**Task requirements**
Say how many of the lines below include the word "seguro", and write nothing else.

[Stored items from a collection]
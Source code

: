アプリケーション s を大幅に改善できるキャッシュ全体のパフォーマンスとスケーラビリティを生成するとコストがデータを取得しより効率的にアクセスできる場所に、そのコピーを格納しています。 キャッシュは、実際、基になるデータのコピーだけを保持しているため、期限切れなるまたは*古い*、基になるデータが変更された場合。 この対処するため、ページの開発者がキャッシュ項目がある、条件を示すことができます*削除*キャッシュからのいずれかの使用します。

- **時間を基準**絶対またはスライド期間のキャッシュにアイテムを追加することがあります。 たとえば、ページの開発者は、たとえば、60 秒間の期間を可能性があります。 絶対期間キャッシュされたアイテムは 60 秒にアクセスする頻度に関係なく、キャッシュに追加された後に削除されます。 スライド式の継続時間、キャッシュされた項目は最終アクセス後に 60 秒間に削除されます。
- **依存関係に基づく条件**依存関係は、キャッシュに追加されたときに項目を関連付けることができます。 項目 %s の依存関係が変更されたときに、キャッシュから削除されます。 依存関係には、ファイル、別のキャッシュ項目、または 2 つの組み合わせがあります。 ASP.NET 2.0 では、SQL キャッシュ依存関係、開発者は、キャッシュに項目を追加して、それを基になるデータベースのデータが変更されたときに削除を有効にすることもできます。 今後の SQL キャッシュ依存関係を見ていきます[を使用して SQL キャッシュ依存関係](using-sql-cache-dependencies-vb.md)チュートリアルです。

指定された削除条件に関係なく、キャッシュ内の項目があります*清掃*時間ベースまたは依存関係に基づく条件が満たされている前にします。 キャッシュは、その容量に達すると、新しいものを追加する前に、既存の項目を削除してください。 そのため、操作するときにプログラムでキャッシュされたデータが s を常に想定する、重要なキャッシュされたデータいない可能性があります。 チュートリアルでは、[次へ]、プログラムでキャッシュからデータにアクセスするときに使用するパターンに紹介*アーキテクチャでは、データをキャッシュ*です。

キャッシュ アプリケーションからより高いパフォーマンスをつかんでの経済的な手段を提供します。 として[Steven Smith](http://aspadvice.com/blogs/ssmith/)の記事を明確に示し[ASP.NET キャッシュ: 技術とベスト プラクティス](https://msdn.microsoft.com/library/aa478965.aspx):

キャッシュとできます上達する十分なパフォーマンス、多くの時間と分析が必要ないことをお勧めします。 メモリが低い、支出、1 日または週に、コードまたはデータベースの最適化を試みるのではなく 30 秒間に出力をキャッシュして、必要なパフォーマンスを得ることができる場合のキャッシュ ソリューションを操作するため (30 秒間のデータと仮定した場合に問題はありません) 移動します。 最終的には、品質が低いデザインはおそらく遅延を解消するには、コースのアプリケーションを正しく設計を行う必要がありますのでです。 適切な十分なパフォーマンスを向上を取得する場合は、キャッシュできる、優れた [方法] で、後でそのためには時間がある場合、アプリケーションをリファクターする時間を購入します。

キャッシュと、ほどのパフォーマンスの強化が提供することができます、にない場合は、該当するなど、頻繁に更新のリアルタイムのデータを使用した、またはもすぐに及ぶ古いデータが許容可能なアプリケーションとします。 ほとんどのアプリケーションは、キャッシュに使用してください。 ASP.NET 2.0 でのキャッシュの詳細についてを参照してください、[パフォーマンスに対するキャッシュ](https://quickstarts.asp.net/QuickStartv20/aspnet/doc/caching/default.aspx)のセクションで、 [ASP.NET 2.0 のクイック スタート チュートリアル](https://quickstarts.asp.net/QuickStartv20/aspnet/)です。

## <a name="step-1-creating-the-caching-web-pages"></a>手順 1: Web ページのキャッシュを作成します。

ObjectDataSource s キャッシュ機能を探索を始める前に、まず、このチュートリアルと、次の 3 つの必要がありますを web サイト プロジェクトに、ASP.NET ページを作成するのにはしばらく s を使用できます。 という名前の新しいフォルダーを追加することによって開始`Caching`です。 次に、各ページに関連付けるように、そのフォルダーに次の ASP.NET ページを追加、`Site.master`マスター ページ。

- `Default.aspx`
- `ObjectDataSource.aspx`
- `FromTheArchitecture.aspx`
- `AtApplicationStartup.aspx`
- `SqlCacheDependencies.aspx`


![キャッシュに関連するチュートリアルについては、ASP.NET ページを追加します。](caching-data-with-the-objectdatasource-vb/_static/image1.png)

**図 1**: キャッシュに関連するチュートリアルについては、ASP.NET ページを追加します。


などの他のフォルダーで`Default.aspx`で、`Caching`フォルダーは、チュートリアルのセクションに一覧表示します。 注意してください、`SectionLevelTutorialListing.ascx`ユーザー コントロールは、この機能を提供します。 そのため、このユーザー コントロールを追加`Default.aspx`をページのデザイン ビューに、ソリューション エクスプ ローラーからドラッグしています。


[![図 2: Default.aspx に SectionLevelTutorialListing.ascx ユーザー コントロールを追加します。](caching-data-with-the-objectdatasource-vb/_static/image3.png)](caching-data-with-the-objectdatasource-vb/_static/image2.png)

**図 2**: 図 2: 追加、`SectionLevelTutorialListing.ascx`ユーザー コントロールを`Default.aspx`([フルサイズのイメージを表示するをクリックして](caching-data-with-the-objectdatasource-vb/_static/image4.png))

==

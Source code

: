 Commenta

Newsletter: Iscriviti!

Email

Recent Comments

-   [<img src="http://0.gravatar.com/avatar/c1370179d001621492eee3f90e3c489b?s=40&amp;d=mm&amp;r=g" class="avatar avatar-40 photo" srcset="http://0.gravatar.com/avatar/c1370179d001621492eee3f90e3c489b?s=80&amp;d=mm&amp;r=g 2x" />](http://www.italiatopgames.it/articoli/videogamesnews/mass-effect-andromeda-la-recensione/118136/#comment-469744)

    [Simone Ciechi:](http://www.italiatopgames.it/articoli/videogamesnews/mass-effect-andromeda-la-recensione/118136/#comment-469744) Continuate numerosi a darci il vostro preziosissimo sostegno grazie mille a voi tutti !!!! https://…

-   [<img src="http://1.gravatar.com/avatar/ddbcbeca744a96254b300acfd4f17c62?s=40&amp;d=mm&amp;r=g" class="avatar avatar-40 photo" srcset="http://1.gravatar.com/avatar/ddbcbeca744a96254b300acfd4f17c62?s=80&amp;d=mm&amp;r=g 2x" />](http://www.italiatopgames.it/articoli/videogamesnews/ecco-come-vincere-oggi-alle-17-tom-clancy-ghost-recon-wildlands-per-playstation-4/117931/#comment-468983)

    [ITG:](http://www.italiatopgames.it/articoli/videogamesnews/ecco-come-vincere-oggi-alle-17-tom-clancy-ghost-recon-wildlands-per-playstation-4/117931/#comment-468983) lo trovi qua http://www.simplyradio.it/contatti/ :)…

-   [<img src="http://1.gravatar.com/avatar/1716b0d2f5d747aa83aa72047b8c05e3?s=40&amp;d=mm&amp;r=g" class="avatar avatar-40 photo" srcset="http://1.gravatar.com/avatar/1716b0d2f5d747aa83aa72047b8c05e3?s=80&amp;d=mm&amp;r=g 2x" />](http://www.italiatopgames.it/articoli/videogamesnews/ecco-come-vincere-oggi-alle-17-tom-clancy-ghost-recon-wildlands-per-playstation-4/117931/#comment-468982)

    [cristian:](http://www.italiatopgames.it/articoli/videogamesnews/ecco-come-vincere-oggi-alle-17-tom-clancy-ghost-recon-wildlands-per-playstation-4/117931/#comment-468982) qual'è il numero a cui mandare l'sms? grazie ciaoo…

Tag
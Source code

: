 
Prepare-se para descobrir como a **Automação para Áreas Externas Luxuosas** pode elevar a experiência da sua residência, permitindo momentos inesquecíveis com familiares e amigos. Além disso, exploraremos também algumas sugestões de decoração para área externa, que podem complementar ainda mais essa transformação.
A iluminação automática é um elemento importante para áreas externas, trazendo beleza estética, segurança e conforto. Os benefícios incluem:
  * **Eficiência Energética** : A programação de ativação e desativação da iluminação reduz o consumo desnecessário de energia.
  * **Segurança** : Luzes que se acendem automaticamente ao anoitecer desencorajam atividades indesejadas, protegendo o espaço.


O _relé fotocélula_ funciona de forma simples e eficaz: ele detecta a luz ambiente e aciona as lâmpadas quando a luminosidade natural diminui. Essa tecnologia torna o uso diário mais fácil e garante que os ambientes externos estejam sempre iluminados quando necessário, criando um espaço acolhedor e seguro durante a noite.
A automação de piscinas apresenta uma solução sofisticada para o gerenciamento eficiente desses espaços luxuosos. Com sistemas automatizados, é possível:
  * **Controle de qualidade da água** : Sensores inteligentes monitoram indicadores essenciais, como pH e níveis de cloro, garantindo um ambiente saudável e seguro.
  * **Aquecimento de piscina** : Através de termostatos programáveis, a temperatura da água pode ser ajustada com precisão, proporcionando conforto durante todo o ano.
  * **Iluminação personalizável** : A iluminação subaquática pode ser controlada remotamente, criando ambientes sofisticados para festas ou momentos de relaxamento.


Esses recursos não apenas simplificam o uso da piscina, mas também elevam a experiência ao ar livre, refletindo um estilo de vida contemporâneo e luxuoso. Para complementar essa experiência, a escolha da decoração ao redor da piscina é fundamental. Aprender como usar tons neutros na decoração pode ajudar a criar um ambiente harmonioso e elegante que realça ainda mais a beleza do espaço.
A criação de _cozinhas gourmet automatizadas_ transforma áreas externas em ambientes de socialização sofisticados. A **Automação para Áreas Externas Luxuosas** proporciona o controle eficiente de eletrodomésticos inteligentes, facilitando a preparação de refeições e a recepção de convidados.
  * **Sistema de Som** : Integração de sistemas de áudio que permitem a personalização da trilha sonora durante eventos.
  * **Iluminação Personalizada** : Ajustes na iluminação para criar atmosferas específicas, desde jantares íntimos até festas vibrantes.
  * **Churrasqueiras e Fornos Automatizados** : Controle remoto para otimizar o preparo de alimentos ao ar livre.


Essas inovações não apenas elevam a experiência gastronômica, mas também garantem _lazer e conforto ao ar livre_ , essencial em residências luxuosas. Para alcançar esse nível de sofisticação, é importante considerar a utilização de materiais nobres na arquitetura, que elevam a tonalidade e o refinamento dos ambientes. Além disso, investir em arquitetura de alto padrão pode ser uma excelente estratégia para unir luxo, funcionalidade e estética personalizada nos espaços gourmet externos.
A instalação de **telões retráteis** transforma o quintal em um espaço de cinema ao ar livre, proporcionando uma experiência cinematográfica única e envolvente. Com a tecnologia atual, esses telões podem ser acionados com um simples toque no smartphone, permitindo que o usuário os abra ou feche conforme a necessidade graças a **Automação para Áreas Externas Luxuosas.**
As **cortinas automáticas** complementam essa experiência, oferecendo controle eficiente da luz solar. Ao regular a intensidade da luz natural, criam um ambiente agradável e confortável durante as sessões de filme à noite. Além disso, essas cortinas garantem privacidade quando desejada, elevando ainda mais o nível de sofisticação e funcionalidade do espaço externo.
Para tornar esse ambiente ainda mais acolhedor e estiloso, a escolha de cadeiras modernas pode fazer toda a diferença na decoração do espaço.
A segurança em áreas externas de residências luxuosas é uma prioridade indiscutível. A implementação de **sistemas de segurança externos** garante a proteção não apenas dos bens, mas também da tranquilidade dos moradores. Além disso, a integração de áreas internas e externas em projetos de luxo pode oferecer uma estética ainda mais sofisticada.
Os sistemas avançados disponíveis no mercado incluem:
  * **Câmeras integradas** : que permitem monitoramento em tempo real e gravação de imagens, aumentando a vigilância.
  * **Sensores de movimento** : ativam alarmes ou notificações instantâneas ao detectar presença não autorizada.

...

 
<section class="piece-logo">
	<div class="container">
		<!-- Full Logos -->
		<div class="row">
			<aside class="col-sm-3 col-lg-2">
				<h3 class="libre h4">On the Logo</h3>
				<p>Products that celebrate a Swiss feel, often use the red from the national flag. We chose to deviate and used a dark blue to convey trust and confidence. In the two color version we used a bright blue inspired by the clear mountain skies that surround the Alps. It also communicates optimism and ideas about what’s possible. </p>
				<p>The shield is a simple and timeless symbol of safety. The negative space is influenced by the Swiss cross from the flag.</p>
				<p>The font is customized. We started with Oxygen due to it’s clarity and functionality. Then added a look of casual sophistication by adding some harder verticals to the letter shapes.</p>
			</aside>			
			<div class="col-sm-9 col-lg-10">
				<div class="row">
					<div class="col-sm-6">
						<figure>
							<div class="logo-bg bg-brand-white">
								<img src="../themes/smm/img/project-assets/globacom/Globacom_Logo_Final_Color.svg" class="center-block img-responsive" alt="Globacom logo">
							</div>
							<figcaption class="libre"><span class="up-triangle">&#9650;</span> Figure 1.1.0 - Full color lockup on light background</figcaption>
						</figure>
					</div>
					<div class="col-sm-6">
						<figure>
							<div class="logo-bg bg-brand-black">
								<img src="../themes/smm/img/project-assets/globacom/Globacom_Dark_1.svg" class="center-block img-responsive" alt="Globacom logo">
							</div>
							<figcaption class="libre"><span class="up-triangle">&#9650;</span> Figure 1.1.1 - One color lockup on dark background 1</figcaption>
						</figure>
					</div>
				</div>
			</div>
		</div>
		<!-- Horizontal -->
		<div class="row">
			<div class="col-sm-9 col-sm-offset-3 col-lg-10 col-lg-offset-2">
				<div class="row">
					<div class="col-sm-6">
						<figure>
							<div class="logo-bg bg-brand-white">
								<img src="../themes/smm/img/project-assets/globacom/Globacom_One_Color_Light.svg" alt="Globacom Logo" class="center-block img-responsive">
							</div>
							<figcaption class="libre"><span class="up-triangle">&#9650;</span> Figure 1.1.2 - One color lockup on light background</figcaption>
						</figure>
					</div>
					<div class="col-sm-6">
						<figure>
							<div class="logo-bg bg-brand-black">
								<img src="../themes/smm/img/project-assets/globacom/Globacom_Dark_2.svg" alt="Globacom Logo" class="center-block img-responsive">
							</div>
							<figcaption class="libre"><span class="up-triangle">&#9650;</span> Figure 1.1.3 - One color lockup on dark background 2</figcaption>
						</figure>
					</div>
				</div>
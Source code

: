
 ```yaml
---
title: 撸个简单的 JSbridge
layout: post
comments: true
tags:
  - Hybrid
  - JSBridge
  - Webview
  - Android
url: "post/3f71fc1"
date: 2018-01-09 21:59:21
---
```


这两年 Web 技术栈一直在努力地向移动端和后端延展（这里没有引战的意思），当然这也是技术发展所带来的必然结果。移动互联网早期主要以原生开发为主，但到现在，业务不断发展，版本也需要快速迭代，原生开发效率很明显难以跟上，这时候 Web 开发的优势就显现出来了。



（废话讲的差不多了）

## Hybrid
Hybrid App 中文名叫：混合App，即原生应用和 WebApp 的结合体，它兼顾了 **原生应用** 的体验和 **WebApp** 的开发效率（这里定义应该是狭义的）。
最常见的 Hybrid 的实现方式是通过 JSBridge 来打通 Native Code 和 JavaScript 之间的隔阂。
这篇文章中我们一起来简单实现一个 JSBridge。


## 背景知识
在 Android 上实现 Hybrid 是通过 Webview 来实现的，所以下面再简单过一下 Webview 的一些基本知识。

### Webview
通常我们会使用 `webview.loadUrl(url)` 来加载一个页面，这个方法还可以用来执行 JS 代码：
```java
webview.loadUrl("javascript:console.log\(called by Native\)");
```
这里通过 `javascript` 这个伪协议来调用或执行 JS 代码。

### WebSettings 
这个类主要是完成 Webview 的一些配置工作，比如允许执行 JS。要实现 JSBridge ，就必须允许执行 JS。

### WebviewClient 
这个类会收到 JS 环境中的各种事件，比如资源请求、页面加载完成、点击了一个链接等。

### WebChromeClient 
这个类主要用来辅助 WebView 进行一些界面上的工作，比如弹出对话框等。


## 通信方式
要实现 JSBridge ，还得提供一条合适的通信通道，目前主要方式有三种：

**The completed task**
2